**Input for this task**
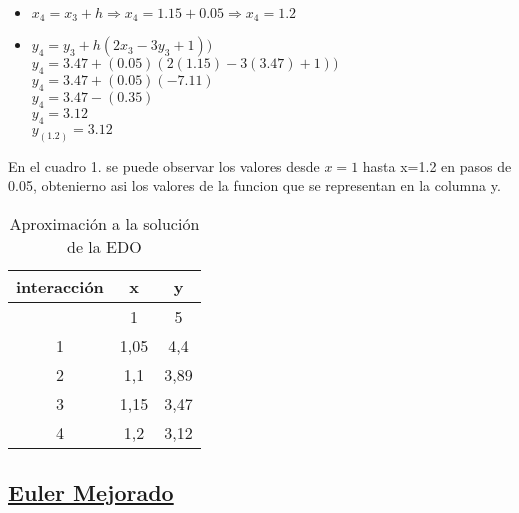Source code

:\documentclass[12 pt,letterpaper]{article}
\begin{document}
	\vspace{0.5mm} %
	\begin{itemize}
		\item\textbf{$x_{4}=x_{3}+h  \Rightarrow x_{4}=1.15+0.05\Rightarrow x_{4}=1.2 $} \\
		\item\textbf{$y_{4}=y_{3}+h(2x_{3}-3y_{3}+1))$}\\
		{$y_{4}=3.47+(0.05)(2(1.15)-3(3.47)+1))$}\\
		{$y_{4}=3.47+(0.05)(-7.11)$}\\
		{$y_{4}=3.47-(0.35)$}\\
		{$y_{4}=3.12$}\\
		\textbf{$y_{(1.2)}=3.12$}\\
	\end{itemize}
	En el cuadro 1. se puede observar los valores desde {$x=1$} hasta {x=1.2 }en pasos de 0.05, obtenierno asi los valores de la funcion que se representan en la columna  y.\\
	\begin{table}[H]
		\centering
		\begin{tabular}{|c|c|c|}
			\hline
			interacción & x & y\\
			\hline
			& 1 & 5\\
			\hline
			1 & 1,05 & 4,4\\
			\hline
			2& 1,1 & 3,89\\
			\hline
			3& 1,15 & 3,47\\
			\hline
			4& 1,2 & 3,12\\
			\hline
		\end{tabular}
		\caption{Aproximación a la solución de la EDO \\}
		
	\end{table}
	
	
	
	\flushleft\subsection{\underline{Euler Mejorado}}\vspace{0.5cm}
	
\end{document}
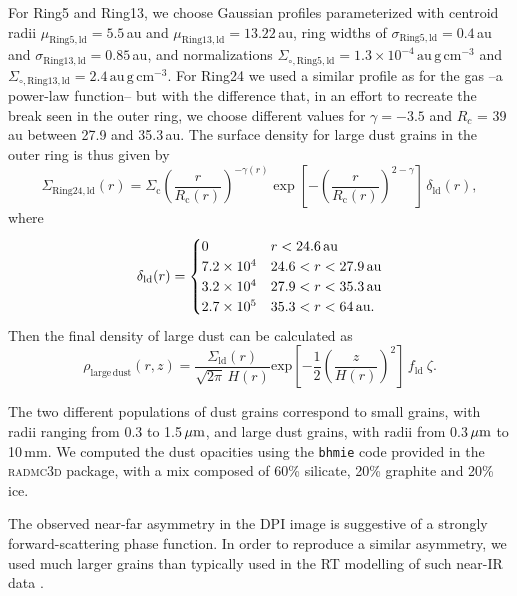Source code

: \documentclass[usenatbib,times]{mnras}
\begin{document}
For Ring5 and Ring13, we choose Gaussian profiles parameterized with centroid radii $\mu_{\mathrm{Ring5, ld}}=5.5$\,au and $\mu_{\mathrm{Ring13, ld}}=13.22$\,au, ring widths of $\sigma_{\mathrm{Ring5,ld}}=0.4$\,au and $\sigma_{\mathrm{Ring13,ld}}=0.85$\,au, and normalizations $\Sigma_{\circ,\mathrm{Ring5,ld}}=1.3\times10^{-4}\,\mathrm{au\,g\,cm^{-3}}$ and $\Sigma_{\circ,\mathrm{Ring13,ld}}=2.4\,\mathrm{au\,g\,cm^{-3}}$. For Ring24 we used a similar profile as for the gas --a power-law function-- but with the difference that, in an effort to recreate the break seen in the outer ring, we choose different values for $\gamma = -3.5$ and $R_c$ = 39\,au between 27.9 and 35.3\,au. The surface density for large dust grains in the outer ring is thus given by
\begin{equation}
    \Sigma_{\mathrm{Ring24,ld}}(r) = \Sigma_{\mathrm{c}} \left(\frac{r}{R_{\mathrm{c}}(r)}\right)^{-\gamma(r)} \exp\left[-\left(\frac{r}{R_{\mathrm{c}}(r)}\right)^{2-\gamma}\right]\,\delta_{\mathrm{ld}}(r),
\end{equation}
where
\begin{equation}
  \delta_{\mathrm{ld}}(r) =
  \begin{cases}
  0                 & r < 24.6\text{\,au} \\
  7.2 \times10^{4} & 24.6 < r < 27.9\text{\,au} \\
  3.2 \times10^{4} & 27.9 < r < 35.3\text{\,au} \\
  2.7 \times10^{5} & 35.3 < r < 64\text{\,au.} \\
  \end{cases}
\end{equation}
Then the final density of large dust can be calculated as
\begin{equation}
\rho_{\mathrm{large\,dust}}(r,z)=
\frac{\Sigma_{\mathrm{ld}}(r)}{\sqrt{2\pi} \, H(r)} \mathrm{exp}\left[-\frac{1}{2} \left(\frac{z}{H(r)}\right)^2\right] \, f_{\mathrm{ld}} \: \zeta .
\end{equation}

The two different populations of dust grains correspond to small grains, with radii ranging from 0.3 to 1.5\,$\hbox{$\mu$m}$, and large dust grains, with radii from 0.3\,$\hbox{$\mu$m}$ to 10\,mm. We computed the dust opacities using the {\tt bhmie} code provided in the \textsc{radmc3d} package, with a mix composed of 60\% silicate, 20\% graphite and 20\% ice. 

The observed near-far asymmetry in the DPI image is suggestive of a strongly forward-scattering phase function. In order to reproduce a similar asymmetry, we used much larger grains than typically used in the RT modelling of such near-IR data \citep[e.g.,][]{2018MNRAS.477.5104C}. 
\end{document}
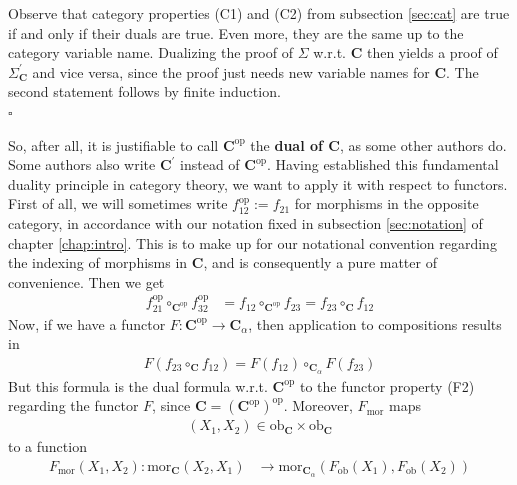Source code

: \begin{prf}[Sketch]
Observe that category properties (C1) and (C2) from subsection \ref{sec:cat} are true if and only if their duals are true.
Even more, they are the same up to the category variable name.
Dualizing the proof of $\Sigma$ w.r.t. $\mathbf{C}$ then yields a proof of $\Sigma_{\mathbf{C}}^{\prime}$ and vice versa, since the proof just needs new variable names for $\mathbf{C}$.
The second statement follows by finite induction.
\\
\phantom{proven}
\hfill
$\square$
\end{prf}
So, after all, it is justifiable to call $\mathbf{C}^{\mathrm{op}}$ the \textbf{dual of $\mathbf{C}$}, as some other authors do.
Some authors also write $\mathbf{C}^{\prime}$ instead of $\mathbf{C}^{\mathrm{op}}$.
Having established this fundamental duality principle in category theory, we want to apply it with respect to functors.
First of all, we will sometimes write $f_{12}^{\mathrm{op}} := f_{21}$ for morphisms in the opposite category, in accordance with our notation fixed in subsection \ref{sec:notation} of chapter \ref{chap:intro}.
This is to make up for our notational convention regarding the indexing of morphisms in $\mathbf{C}$, and is consequently a pure matter of convenience.
Then we get
\begin{align*}
  f_{21}^{\mathrm{op}}
  \circ_{\mathbf{C}^{\mathrm{op}}}
  f_{32}^{\mathrm{op}}
  &=
  f_{12}
  \circ_{\mathbf{C}^{\mathrm{op}}}
  f_{23}
  =
  f_{23}
  \circ_{\mathbf{C}}
  f_{12}
\end{align*}
Now, if we have a functor $F \colon \mathbf{C}^{\mathrm{op}} \rightarrow \mathbf{C}_{\alpha}$, then application to compositions results in
\begin{align*}
  F(f_{23} \circ_{\mathbf{C}} f_{12})
  =
  F(f_{12})
  \circ_{\mathbf{C}_{\alpha}}
  F(f_{23})
\end{align*}
But this formula is the dual formula w.r.t. $\mathbf{C}^{\mathrm{op}}$ to the functor property (F2) regarding the functor $F$, since $\mathbf{C} = (\mathbf{C}^{\mathrm{op}})^{\mathrm{op}}$.
Moreover, $F_{\mathrm{mor}}$ maps
\begin{align*}
  (X_{1},X_{2})
  \in
  \mathrm{ob}_{\mathbf{C}}
  \times
  \mathrm{ob}_{\mathbf{C}}
\end{align*}
to a function
\begin{align*}
  F_{\mathrm{mor}}(X_{1},X_{2})
  \colon
  \mathrm{mor}_{\mathbf{C}}(X_{2},X_{1})
  &\rightarrow
  \mathrm{mor}_{\mathbf{C}_{\alpha}}
  (F_{\mathrm{ob}}(X_{1}),F_{\mathrm{ob}}(X_{2}))
\end{align*}
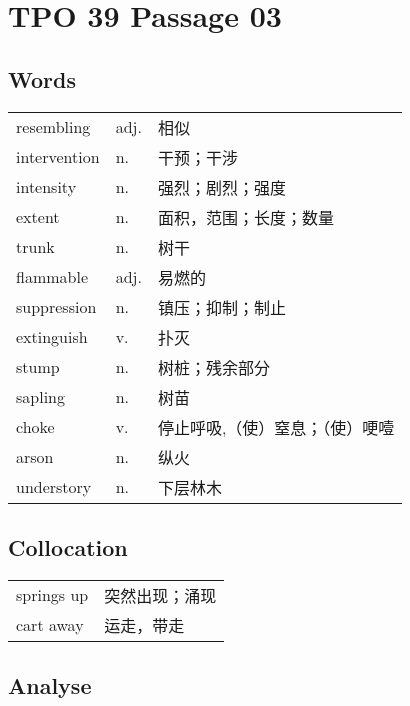\section{TPO 39 Passage 03}

\subsection{Words}

\begin{tabular}{lll}
    resembling   & adj. & 相似               \\
    intervention & n.   & 干预；干涉            \\
    intensity    & n.   & 强烈；剧烈；强度         \\
    extent       & n.   & 面积，范围；长度；数量      \\
    trunk        & n.   & 树干               \\
    flammable    & adj. & 易燃的              \\
    suppression  & n.   & 镇压；抑制；制止         \\
    extinguish   & v.   & 扑灭               \\
    stump        & n.   & 树桩；残余部分          \\
    sapling      & n.   & 树苗               \\
    choke        & v.   & 停止呼吸,（使）窒息；（使）哽噎 \\
    arson        & n.   & 纵火               \\
    understory   & n.   & 下层林木             \\
\end{tabular}

\subsection{Collocation}

\begin{tabular}{ll}
    springs up & 突然出现；涌现 \\
    cart away  & 运走，带走   \\
\end{tabular}

\subsection{Analyse}

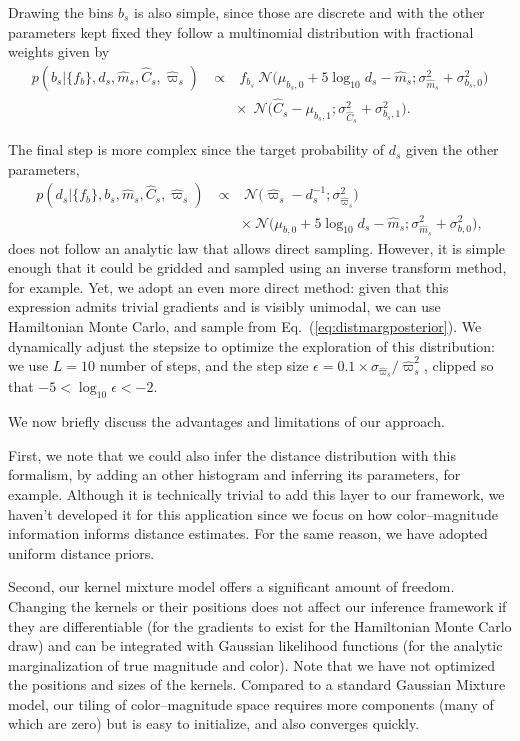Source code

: \documentclass[manuscript, letterpaper]{aastex6}
\makeatletter
\let\origsubsection\subsection
\renewcommand\subsection{\@ifstar{\starsubsection}{\nostarsubsection}}
\newcommand\nostarsubsection[1]{\subsectionprelude\origsubsection{#1}}
\newcommand\starsubsection[1]{\subsectionprelude\origsubsection*{#1}}
\newcommand\subsectionprelude{\vspace{1em}}
\newcommand{\equref}[1]{{\xspace}Eq.~(\ref{#1})}
\newcommand{\eqn}[1]{\begin{eqnarray}#1\end{eqnarray}}
\makeatother
\begin{document}
Drawing the bins $b_s$ is also simple, since those are discrete and with the other parameters kept fixed they follow a multinomial distribution with fractional weights given by
\eqn{
	p\left(b_s \bigr\rvert \bigl\{ f_b \bigr\}, d_s, \hat{m}_s, \hat{C}_s, \hat{\varpi}_s\right) \ &\propto&  \ f_{b_s} \  \mathcal{N}\bigl( \mu_{b_s,0} + 5\log_{10}d_s  -\hat{m}_s ;\sigma_{\hat{m}_s}^2 + \sigma_{b_s,0}^2 \bigr) \\ && \times \  \ \mathcal{N}\bigl(\hat{C}_s - \mu_{b_s,1};\sigma_{\hat{C}_s}^2 + \sigma_{b_s,1}^2 \bigr).\nonumber
}

The final step is more complex since the target probability of $d_s$ given the other parameters,
\eqn{
	p\left(d_s \bigr\rvert \bigl\{ f_b \bigr\}, b_s, \hat{m}_s, \hat{C}_s, \hat{\varpi}_s\right) \ &\propto& \  \mathcal{N}\bigl(\hat{\varpi}_s - d_s^{-1};\sigma_{\hat{\varpi}_s}^2 \bigr) \\ && \times \  \mathcal{N}\bigl( \mu_{b,0} + 5\log_{10}d_s  -\hat{m}_s ;\sigma_{\hat{m}_s}^2 + \sigma_{b,0}^2 \bigr) ,\label{eq:distmargposterior}\nonumber
}
does not follow an analytic law that allows direct sampling.
However, it is simple enough that it could be gridded and sampled using an inverse transform method, for example.
Yet, we adopt an even more direct method: given that this expression admits trivial gradients and is visibly unimodal, we can use Hamiltonian Monte Carlo, and sample from \equref{eq:distmargposterior}. 
We dynamically adjust the stepsize to optimize the exploration of this distribution: we use $L=10$ number of steps, and the step size $\epsilon = 0.1 \times \sigma_{\hat{\varpi}_s} / \hat{\varpi}_s^2$, clipped so that $-5 < \log_{10} \epsilon < -2$.


\subsection{Discussion}

We now briefly discuss the advantages and limitations of our approach.

First, we note that we could also infer the distance distribution with this formalism, by adding an other histogram and inferring its parameters, for example. 
Although it is technically trivial to add this layer to our framework, we haven't developed it for this application since we focus on how color--magnitude information informs distance estimates.
For the same reason, we have adopted uniform distance priors.

Second, our kernel mixture model offers a significant amount of freedom.
Changing the kernels or their positions does not affect our inference framework if they are differentiable (for the gradients to exist for the Hamiltonian Monte Carlo draw) and can be integrated with Gaussian likelihood functions (for the analytic marginalization of true magnitude and color).
Note that we have not optimized the positions and sizes of the kernels. 
Compared to a standard Gaussian Mixture model, our tiling of color--magnitude space requires more components (many of which are zero) but is easy to initialize, and also converges quickly. 
\end{document}
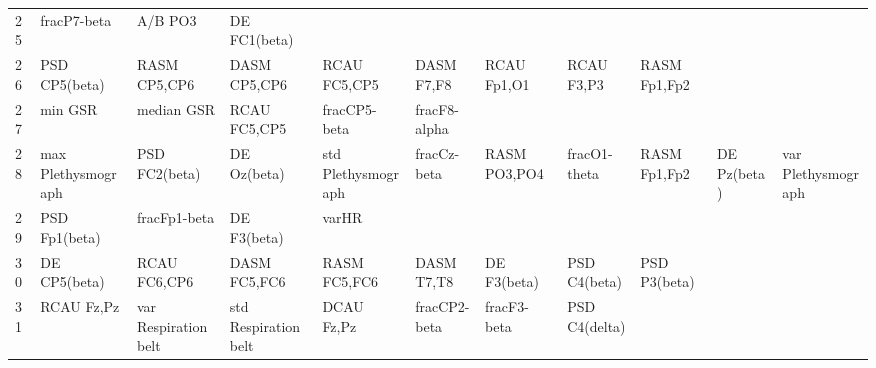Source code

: \begin{landscape}
\begin{table}[]
\begin{tabular}{l|llllllll}
25       & fracP7-beta           & A/B PO3               & DE FC1(beta)         &                         &                         &                      &                      &                       &                       &                    \\
26       & PSD CP5(beta)         & RASM CP5,CP6          & DASM CP5,CP6         & RCAU FC5,CP5            & DASM F7,F8              & RCAU Fp1,O1          & RCAU F3,P3           & RASM Fp1,Fp2          &                       &                    \\
27       & min GSR               & median GSR            & RCAU FC5,CP5         & fracCP5-beta            & fracF8-alpha            &                      &                      &                       &                       &                    \\
28       & max Plethysmograph    & PSD FC2(beta)         & DE Oz(beta)          & std Plethysmograph      & fracCz-beta             & RASM PO3,PO4         & fracO1-theta         & RASM Fp1,Fp2          & DE Pz(beta)           & var Plethysmograph \\
29       & PSD Fp1(beta)         & fracFp1-beta          & DE F3(beta)          & varHR                   &                         &                      &                      &                       &                       &                    \\
30       & DE CP5(beta)          & RCAU FC6,CP6          & DASM FC5,FC6         & RASM FC5,FC6            & DASM T7,T8              & DE F3(beta)          & PSD C4(beta)         & PSD P3(beta)          &                       &                    \\
31       & RCAU Fz,Pz            & var Respiration belt  & std Respiration belt & DCAU Fz,Pz              & fracCP2-beta            & fracF3-beta          & PSD C4(delta)        &                       &                       &                    \\             
\end{tabular}
\end{table}
\end{landscape}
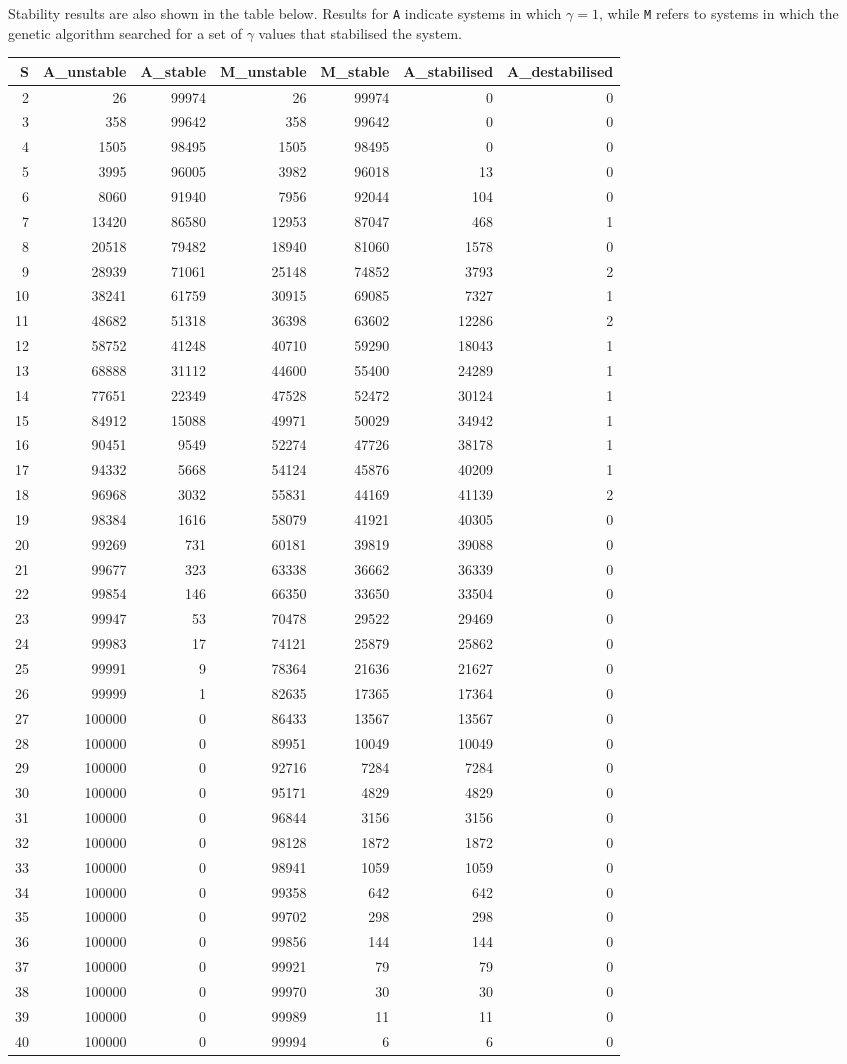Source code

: \documentclass[]{article}
\begin{document}
Stability results are also shown in the table below. Results for
\texttt{A} indicate systems in which \(\gamma = 1\), while \texttt{M}
refers to systems in which the genetic algorithm searched for a set of
\(\gamma\) values that stabilised the system.

\begin{longtable}[]{@{}rrrrrrr@{}}
\toprule
S & A\_unstable & A\_stable & M\_unstable & M\_stable & A\_stabilised &
A\_destabilised\tabularnewline
\midrule
\endhead
2 & 26 & 99974 & 26 & 99974 & 0 & 0\tabularnewline
3 & 358 & 99642 & 358 & 99642 & 0 & 0\tabularnewline
4 & 1505 & 98495 & 1505 & 98495 & 0 & 0\tabularnewline
5 & 3995 & 96005 & 3982 & 96018 & 13 & 0\tabularnewline
6 & 8060 & 91940 & 7956 & 92044 & 104 & 0\tabularnewline
7 & 13420 & 86580 & 12953 & 87047 & 468 & 1\tabularnewline
8 & 20518 & 79482 & 18940 & 81060 & 1578 & 0\tabularnewline
9 & 28939 & 71061 & 25148 & 74852 & 3793 & 2\tabularnewline
10 & 38241 & 61759 & 30915 & 69085 & 7327 & 1\tabularnewline
11 & 48682 & 51318 & 36398 & 63602 & 12286 & 2\tabularnewline
12 & 58752 & 41248 & 40710 & 59290 & 18043 & 1\tabularnewline
13 & 68888 & 31112 & 44600 & 55400 & 24289 & 1\tabularnewline
14 & 77651 & 22349 & 47528 & 52472 & 30124 & 1\tabularnewline
15 & 84912 & 15088 & 49971 & 50029 & 34942 & 1\tabularnewline
16 & 90451 & 9549 & 52274 & 47726 & 38178 & 1\tabularnewline
17 & 94332 & 5668 & 54124 & 45876 & 40209 & 1\tabularnewline
18 & 96968 & 3032 & 55831 & 44169 & 41139 & 2\tabularnewline
19 & 98384 & 1616 & 58079 & 41921 & 40305 & 0\tabularnewline
20 & 99269 & 731 & 60181 & 39819 & 39088 & 0\tabularnewline
21 & 99677 & 323 & 63338 & 36662 & 36339 & 0\tabularnewline
22 & 99854 & 146 & 66350 & 33650 & 33504 & 0\tabularnewline
23 & 99947 & 53 & 70478 & 29522 & 29469 & 0\tabularnewline
24 & 99983 & 17 & 74121 & 25879 & 25862 & 0\tabularnewline
25 & 99991 & 9 & 78364 & 21636 & 21627 & 0\tabularnewline
26 & 99999 & 1 & 82635 & 17365 & 17364 & 0\tabularnewline
27 & 100000 & 0 & 86433 & 13567 & 13567 & 0\tabularnewline
28 & 100000 & 0 & 89951 & 10049 & 10049 & 0\tabularnewline
29 & 100000 & 0 & 92716 & 7284 & 7284 & 0\tabularnewline
30 & 100000 & 0 & 95171 & 4829 & 4829 & 0\tabularnewline
31 & 100000 & 0 & 96844 & 3156 & 3156 & 0\tabularnewline
32 & 100000 & 0 & 98128 & 1872 & 1872 & 0\tabularnewline
33 & 100000 & 0 & 98941 & 1059 & 1059 & 0\tabularnewline
34 & 100000 & 0 & 99358 & 642 & 642 & 0\tabularnewline
35 & 100000 & 0 & 99702 & 298 & 298 & 0\tabularnewline
36 & 100000 & 0 & 99856 & 144 & 144 & 0\tabularnewline
37 & 100000 & 0 & 99921 & 79 & 79 & 0\tabularnewline
38 & 100000 & 0 & 99970 & 30 & 30 & 0\tabularnewline
39 & 100000 & 0 & 99989 & 11 & 11 & 0\tabularnewline
40 & 100000 & 0 & 99994 & 6 & 6 & 0\tabularnewline
\bottomrule
\end{longtable}
\end{document}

**What you have to do**
Each line in the records above that contains the word "alpha" must be copied.

**Task answer**
Now, if we have a functor $F \colon \mathbf{C}^{\mathrm{op}} \rightarrow \mathbf{C}_{\alpha}$, then application to compositions results in
  \circ_{\mathbf{C}_{\alpha}}
  \mathrm{mor}_{\mathbf{C}_{\alpha}}
27       & min GSR               & median GSR            & RCAU FC5,CP5         & fracCP5-beta            & fracF8-alpha            &                      &                      &                       &                       &                    \\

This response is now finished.